# Problem requirements
Every record below should be printed exactly as it appears.

(Recorded data)
++++++++

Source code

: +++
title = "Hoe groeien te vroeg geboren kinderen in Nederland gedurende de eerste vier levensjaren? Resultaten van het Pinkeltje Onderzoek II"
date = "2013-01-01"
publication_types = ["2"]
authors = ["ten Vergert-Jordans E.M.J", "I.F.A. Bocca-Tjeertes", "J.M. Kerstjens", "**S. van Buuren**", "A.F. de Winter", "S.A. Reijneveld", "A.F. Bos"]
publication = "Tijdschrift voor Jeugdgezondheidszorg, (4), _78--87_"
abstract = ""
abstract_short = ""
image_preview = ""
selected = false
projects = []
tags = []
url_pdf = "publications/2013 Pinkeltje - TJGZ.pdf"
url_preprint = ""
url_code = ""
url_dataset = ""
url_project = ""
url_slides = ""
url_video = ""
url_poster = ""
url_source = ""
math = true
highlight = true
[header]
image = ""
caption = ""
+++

++++++++

# Output for this exercise
Source code

: +++
title = "Hoe groeien te vroeg geboren kinderen in Nederland gedurende de eerste vier levensjaren? Resultaten van het Pinkeltje Onderzoek II"
date = "2013-01-01"
publication_types = ["2"]
authors = ["ten Vergert-Jordans E.M.J", "I.F.A. Bocca-Tjeertes", "J.M. Kerstjens", "**S. van Buuren**", "A.F. de Winter", "S.A. Reijneveld", "A.F. Bos"]
publication = "Tijdschrift voor Jeugdgezondheidszorg, (4), _78--87_"
abstract = ""
abstract_short = ""
image_preview = ""
selected = false
projects = []
tags = []
url_pdf = "publications/2013 Pinkeltje - TJGZ.pdf"
url_preprint = ""
url_code = ""
url_dataset = ""
url_project = ""
url_slides = ""
url_video = ""
url_poster = ""
url_source = ""
math = true
highlight = true
[header]
image = ""
caption = ""
+++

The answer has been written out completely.